Lily finit par faire sortir Bigby grâce à l'aide de sa directrice de maison. Elle envoya trois personnes en retenues, ce jour-même, ôta quelques points à Gryffondors et à Poufsouffle le lendemain, organisa une réunion de préfets le surlendemain pour trouver d'autres horaires pour les tutorats, assista à une soirée barbante chez le professeur Slughorn, récupéra sa meilleure amie encore une fois bourrée dans les escaliers du dortoir, fit ses devoirs, fit ses recherches, rit avec les camarades qu'elle rencontrait dans la salle commune tard le soir quand elle rentrait, discutait plus souvent avec ses amis les préfets, ou du moins ceux qui l'appréciaient encore et souvent tard le soir, livrait ses journées à son magnétophone et notait ses prochaines étapes pour la quête de la vérité.

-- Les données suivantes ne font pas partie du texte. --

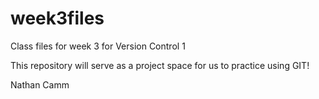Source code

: # week3files
Class files for week 3 for Version Control 1

This repository will serve as a project space for us to practice using GIT!




Nathan Camm 
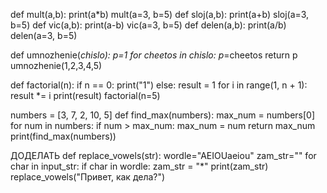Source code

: 
def mult(a,b):
    print(a*b)
mult(a=3, b=5)
def sloj(a,b):
    print(a+b)
sloj(a=3, b=5)
def vic(a,b):
    print(a-b)
vic(a=3, b=5)
def delen(a,b):
    print(a/b)
delen(a=3, b=5)

def umnozhenie(*chislo):
    p=1
    for cheetos in chislo:
        p*=cheetos
    return p
umnozhenie(1,2,3,4,5)

def factorial(n):
    if n == 0:
       print("1")
    else:
        result = 1
    for i in range(1, n + 1):
        result *= i
    print(result)
factorial(n=5)


numbers = [3, 7, 2, 10, 5]
def find_max(numbers):
    max_num = numbers[0]
    for num in numbers:
        if num > max_num:
            max_num = num
    return max_num
print(find_max(numbers))

ДОДЕЛАТЬ
def replace_vowels(str):
    wordle="AEIOUaeiou"
    zam_str=""
    for char in input_str:
        if char in wordle:
            zam_str = "*"
    print(zam_str)
replace_vowels("Привет, как дела?")
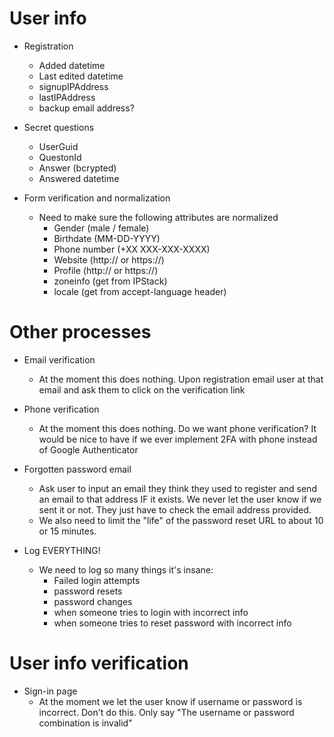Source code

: # User info
- Registration
  - Added datetime
  - Last edited datetime
  - signupIPAddress
  - lastIPAddress
  - backup email address?

- Secret questions
  - UserGuid
  - QuestonId
  - Answer (bcrypted)
  - Answered datetime 

- Form verification and normalization
  - Need to make sure the following attributes are normalized
    - Gender (male / female)
    - Birthdate (MM-DD-YYYY)
    - Phone number (+XX XXX-XXX-XXXX)
    - Website (http:// or https://)
    - Profile (http:// or https://)
    - zoneinfo (get from IPStack)
    - locale (get from accept-language header)

# Other processes
- Email verification
  - At the moment this does nothing. Upon registration email user at that email and ask them to click on the verification link

- Phone verification
  - At the moment this does nothing. Do we want phone verification? It would be nice to have if we ever implement 2FA with phone instead of Google Authenticator

- Forgotten password email
  - Ask user to input an email they think they used to register and send an email to that address IF it exists. We never let the  user know if we sent it or not. They just have to check the email address provided.
  - We also need to limit the "life" of the password reset URL to about 10 or 15 minutes.

- Log EVERYTHING!
  - We need to log so many things it's insane:
    - Failed login attempts
    - password resets
    - password changes
    - when someone tries to login with incorrect info
    - when someone tries to reset password with incorrect info

# User info verification
- Sign-in page
  - At the moment we let the user know if username or password is incorrect. Don't do this. Only say "The username or password combination is invalid"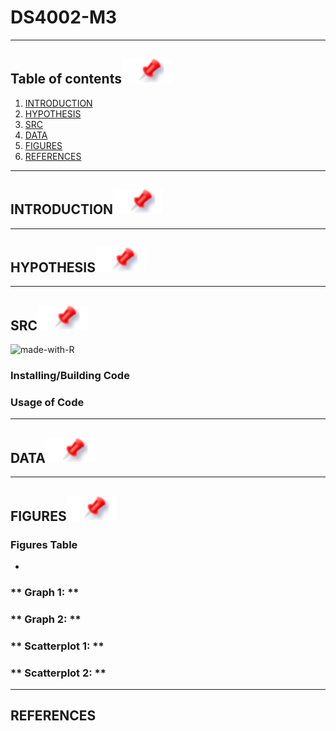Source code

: # DS4002-M3
---

## Table of contents[![](./images/pin.svg)](#table-of-contents)
1. [INTRODUCTION](#introduction)
2. [HYPOTHESIS](#hypothesis)
3. [SRC](#src)
4. [DATA](#data)
5. [FIGURES](#figures)
6. [REFERENCES](#references)

---

## INTRODUCTION[![](./images/pin.svg)](#introduction)




---

## HYPOTHESIS[![](./images/pin.svg)](#hypothesis)



---

## SRC[![](./images/pin.svg)](#src)
![made-with-R](https://img.shields.io/badge/Made%20with-R-1f425f.svg)<br>

### Installing/Building Code



### Usage of Code



---
## DATA[![](./images/pin.svg)](#data)


---

## FIGURES![](./images/pin.svg)

### **Figures Table**
* 




### ** Graph 1: **


### ** Graph 2: **


### ** Scatterplot 1: **

### ** Scatterplot 2: **

---

## REFERENCES
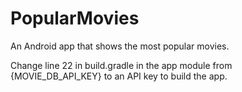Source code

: # PopularMovies
An Android app that shows the most popular movies.

Change line 22 in build.gradle in the app module from {MOVIE_DB_API_KEY} to an API key to build the app.
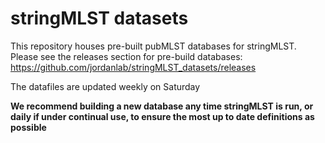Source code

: # stringMLST datasets

This repository houses pre-built pubMLST databases for stringMLST. Please see the releases section for pre-build databases: https://github.com/jordanlab/stringMLST_datasets/releases

The datafiles are updated weekly on Saturday

**We recommend building a new database any time stringMLST is run, or daily if under continual use, to ensure the most up to date definitions as possible** 
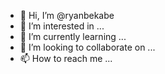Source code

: - 👋 Hi, I’m @ryanbekabe
- 👀 I’m interested in ...
- 🌱 I’m currently learning ...
- 💞️ I’m looking to collaborate on ...
- 📫 How to reach me ...

<!---
ryanbekabe/ryanbekabe is a ✨ special ✨ repository because its `README.md` (this file) appears on your GitHub profile.
You can click the Preview link to take a look at your changes.
--->
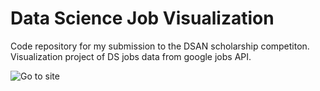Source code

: # Data Science Job Visualization
Code repository for my submission to the DSAN scholarship competiton.  Visualization project of DS jobs data from google jobs API.

![Go to site](https://dsanstudent79.quarto.pub/jobs/)
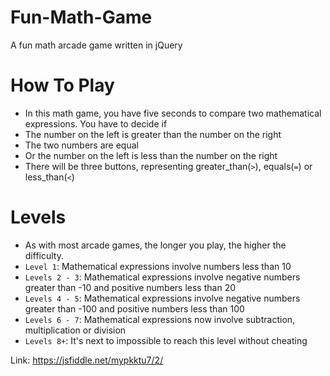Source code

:# Fun-Math-Game
A fun math arcade game written in jQuery

# How To Play
* In this math game, you have five seconds to compare two mathematical expressions. You have to decide if
* The number on the left is greater than the number on the right
* The two numbers are equal
* Or the number on the left is less than the number on the right
* There will be three buttons, representing greater_than(`>`), equals(`=`) or less_than(`<`)

# Levels
* As with most arcade games, the longer you play, the higher the difficulty.
* `Level 1`: Mathematical expressions involve numbers less than 10
* `Levels 2 - 3`: Mathematical expressions involve negative numbers greater than -10 and positive numbers less than 20
* `Levels 4 - 5`: Mathematical expressions involve negative numbers greater than -100 and positive numbers less than 100
* `Levels 6 - 7`: Mathematical expressions now involve subtraction, multiplication or division
* `Levels 8+`: It's next to impossible to reach this level without cheating

Link: https://jsfiddle.net/mypkktu7/2/
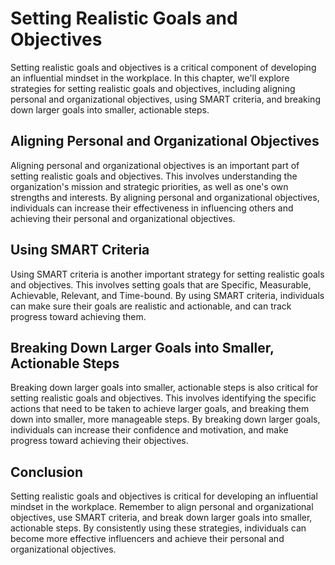Setting Realistic Goals and Objectives
====================================================================================

Setting realistic goals and objectives is a critical component of developing an influential mindset in the workplace. In this chapter, we'll explore strategies for setting realistic goals and objectives, including aligning personal and organizational objectives, using SMART criteria, and breaking down larger goals into smaller, actionable steps.

Aligning Personal and Organizational Objectives
-----------------------------------------------

Aligning personal and organizational objectives is an important part of setting realistic goals and objectives. This involves understanding the organization's mission and strategic priorities, as well as one's own strengths and interests. By aligning personal and organizational objectives, individuals can increase their effectiveness in influencing others and achieving their personal and organizational objectives.

Using SMART Criteria
--------------------

Using SMART criteria is another important strategy for setting realistic goals and objectives. This involves setting goals that are Specific, Measurable, Achievable, Relevant, and Time-bound. By using SMART criteria, individuals can make sure their goals are realistic and actionable, and can track progress toward achieving them.

Breaking Down Larger Goals into Smaller, Actionable Steps
---------------------------------------------------------

Breaking down larger goals into smaller, actionable steps is also critical for setting realistic goals and objectives. This involves identifying the specific actions that need to be taken to achieve larger goals, and breaking them down into smaller, more manageable steps. By breaking down larger goals, individuals can increase their confidence and motivation, and make progress toward achieving their objectives.

Conclusion
----------

Setting realistic goals and objectives is critical for developing an influential mindset in the workplace. Remember to align personal and organizational objectives, use SMART criteria, and break down larger goals into smaller, actionable steps. By consistently using these strategies, individuals can become more effective influencers and achieve their personal and organizational objectives.

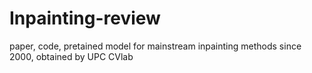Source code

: # Inpainting-review
paper, code, pretained model for mainstream inpainting methods since 2000, obtained by UPC CVlab
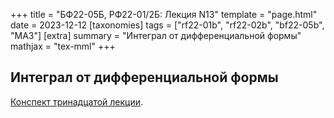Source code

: +++
title = "БФ22-05Б, РФ22-01/2Б: Лекция N13"
template = "page.html"
date = 2023-12-12
[taxonomies]
tags = ["rf22-01b", "rf22-02b", "bf22-05b", "MA3"]
[extra]
summary = "Интеграл от дифференциальной формы"
mathjax = "tex-mml"
+++

<!-- more -->

## Интеграл от дифференциальной формы

[Конспект тринадцатой лекции](/MA3_Lecture_13.pdf).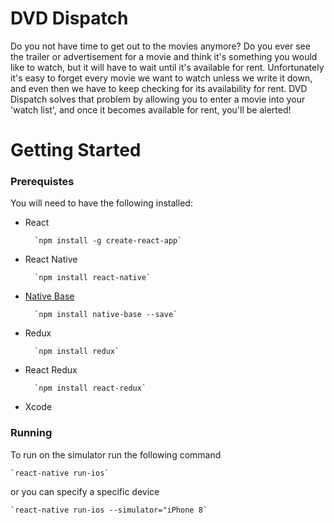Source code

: # DVD Dispatch

Do you not have time to get out to the movies anymore? Do you ever see the trailer or advertisement for a movie and think it's something you would like to watch, but it will have to wait until it's available for rent. Unfortunately it's easy to forget every movie we want to watch unless we write it down, and even then we have to keep checking for its availability for rent. DVD Dispatch solves that problem by allowing you to enter a movie into your 'watch list', and once it becomes available for rent, you'll be alerted!

# Getting Started

### Prerequistes
You will need to have the following installed:
- React

        `npm install -g create-react-app` 
- React Native

        `npm install react-native`
- [Native Base](https://docs.nativebase.io/)

        `npm install native-base --save`
- Redux

        `npm install redux`
- React Redux

        `npm install react-redux`

- Xcode

### Running
To run on the simulator run the following command

    `react-native run-ios`

or you can specify a specific device

    `react-native run-ios --simulator="iPhone 8`
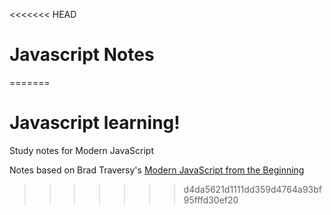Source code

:<<<<<<< HEAD
# Javascript Notes
=======
# Javascript learning!

Study notes for Modern JavaScript

Notes based on Brad Traversy's [Modern JavaScript from the Beginning](https://www.udemy.com/course/modern-javascript-from-the-beginning/)
>>>>>>> d4da5621d1111dd359d4764a93bf95fffd30ef20
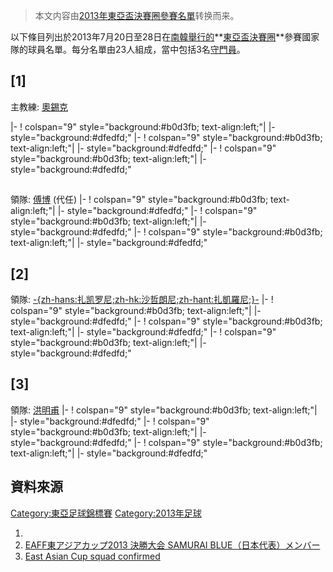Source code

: > 本文内容由[2013年東亞盃決賽圈參賽名單](https://zh.wikipedia.org/wiki/2013年東亞盃決賽圈參賽名單)转换而来。


以下條目列出於2013年7月20日至28日在[南韓舉行的](https://zh.wikipedia.org/wiki/南韓 "wikilink")**[東亞盃決賽圈](../Page/2013年東亞盃.md "wikilink")**參賽國家隊的球員名單。每分名單由23人組成，當中包括3名[守門員](../Page/守門員_\(足球\).md "wikilink")。

## \[1\]

主教練:  [奧錫克](https://zh.wikipedia.org/wiki/奧錫克 "wikilink")

|- \! colspan="9" style="background:\#b0d3fb; text-align:left;"| |- style="background:\#dfedfd;"        |- \! colspan="9" style="background:\#b0d3fb; text-align:left;"| |- style="background:\#dfedfd;"         |- \! colspan="9" style="background:\#b0d3fb; text-align:left;"| |- style="background:\#dfedfd;"

##

領隊:  [傅博](https://zh.wikipedia.org/wiki/傅博_\(足球運動員\) "wikilink") (代任)     |- \! colspan="9" style="background:\#b0d3fb; text-align:left;"| |- style="background:\#dfedfd;"         |- \! colspan="9" style="background:\#b0d3fb; text-align:left;"| |- style="background:\#dfedfd;"        |- \! colspan="9" style="background:\#b0d3fb; text-align:left;"| |- style="background:\#dfedfd;"

## \[2\]

領隊:  [-{zh-hans:扎凯罗尼;zh-hk:沙哲朗尼;zh-hant:扎凱羅尼;}-](../Page/阿爾貝托·扎凱羅尼.md "wikilink")     |- \! colspan="9" style="background:\#b0d3fb; text-align:left;"| |- style="background:\#dfedfd;"         |- \! colspan="9" style="background:\#b0d3fb; text-align:left;"| |- style="background:\#dfedfd;"      |- \! colspan="9" style="background:\#b0d3fb; text-align:left;"| |- style="background:\#dfedfd;"

## \[3\]

領隊:  [洪明甫](../Page/洪明甫.md "wikilink")    |- \! colspan="9" style="background:\#b0d3fb; text-align:left;"| |- style="background:\#dfedfd;"         |- \! colspan="9" style="background:\#b0d3fb; text-align:left;"| |- style="background:\#dfedfd;"           |- \! colspan="9" style="background:\#b0d3fb; text-align:left;"| |- style="background:\#dfedfd;"

## 資料來源

[Category:東亞足球錦標賽](https://zh.wikipedia.org/wiki/Category:東亞足球錦標賽 "wikilink") [Category:2013年足球](https://zh.wikipedia.org/wiki/Category:2013年足球 "wikilink")

1.
2.  [EAFF東アジアカップ2013 決勝大会 SAMURAI BLUE（日本代表）メンバー](http://samuraiblue.jp/newscenter/press_release/news_000577.html)
3.  [East Asian Cup squad confirmed](http://kfa.or.kr/english/news/news_view.asp?g_gubun=2&g_idx=296)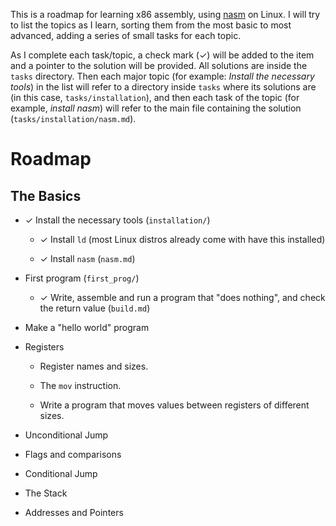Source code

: This is a roadmap for learning x86 assembly, using
[nasm](https://www.nasm.us/) on Linux. I will try to list the topics as I
learn, sorting them from the most basic to most advanced, adding a series of
small tasks for each topic.

As I complete each task/topic, a check mark (✓) will be added to the item
and a pointer to the solution will be provided. All solutions are inside
the `tasks` directory. Then each major topic (for example: *Install the
necessary tools*) in the list will refer to a directory inside `tasks` 
where its solutions are (in this case, `tasks/installation`), and then each 
task of the topic (for example, *install nasm*) will refer to the main file 
containing the solution (`tasks/installation/nasm.md`).

# Roadmap

## The Basics

* ✓ Install the necessary tools (`installation/`)

  * ✓ Install `ld` (most Linux distros already come with have this installed)

  * ✓ Install `nasm` (`nasm.md`)

* First program (`first_prog/`)

  * ✓ Write, assemble and run a program that "does nothing", and check 
  the return value (`build.md`)

* Make a "hello world" program

* Registers

  * Register names and sizes.

  * The `mov` instruction.

  * Write a program that moves values between registers of different sizes.

* Unconditional Jump

* Flags and comparisons

* Conditional Jump

* The Stack

* Addresses and Pointers
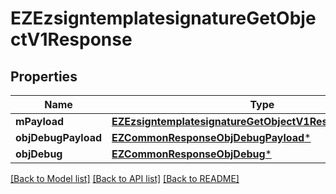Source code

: # EZEzsigntemplatesignatureGetObjectV1Response

## Properties
Name | Type | Description | Notes
------------ | ------------- | ------------- | -------------
**mPayload** | [**EZEzsigntemplatesignatureGetObjectV1ResponseMPayload***](EZEzsigntemplatesignatureGetObjectV1ResponseMPayload.md) |  | 
**objDebugPayload** | [**EZCommonResponseObjDebugPayload***](EZCommonResponseObjDebugPayload.md) |  | [optional] 
**objDebug** | [**EZCommonResponseObjDebug***](EZCommonResponseObjDebug.md) |  | [optional] 

[[Back to Model list]](../README.md#documentation-for-models) [[Back to API list]](../README.md#documentation-for-api-endpoints) [[Back to README]](../README.md)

Lily avait senti qu'elle avait été écartée des confidences des Maraudeurs, que Marlène était trop occupée par ses ASPICS pour continuer à chercher avec elle des réponses aux nombreuses questions vaines, mais elle n'allait pas laisser tomber, elle essaya une fois de parler à Sirius, qui s'excusa et détala en courant, une autre fois à Rémus qui avait aussi fini par lui trouver des excuses et fuir, une fois même, elle tenta d'interpeler James Potter, mais sa copine finit par sortir de nulle part et se jeta sur lui, devant l'œil peinée de Lily Evans. Elle finit alors par se résigner et continua à faire ses schémas, ses théories et ses recherches à la bibliothèque, ou même à la réserve, seule. Lily avait repris le travail avec l'infirmière de l'école depuis que Sirius avait détruit les potions de mémoire, le jour où il s'était cachées pour voler les cheveux d'Evelyne Dean et ce travail était celui qui la rendait la plus fière. Elle avait su que l'opération d'Evelyne se déroulait le dernier Week-end de Janvier, que Minerva Mcgonagal n'avait pas laissé tombé sa quête sur les malfrats qui avaient pénétrés l'infirmerie par effraction et que Dumbledore avait changé l'endroit où se trouvait l'ancienne camarade de chambre de Lily. Elle avait su par Fabian Prewett que Darius Weasley suivait un nouveau traitement, qu'il n'était pas constamment résident à Ste-Mangouste et que Molly Weasley la sœur de Fabian était celle qui le surveillait puisqu'elle ne travaillait pas.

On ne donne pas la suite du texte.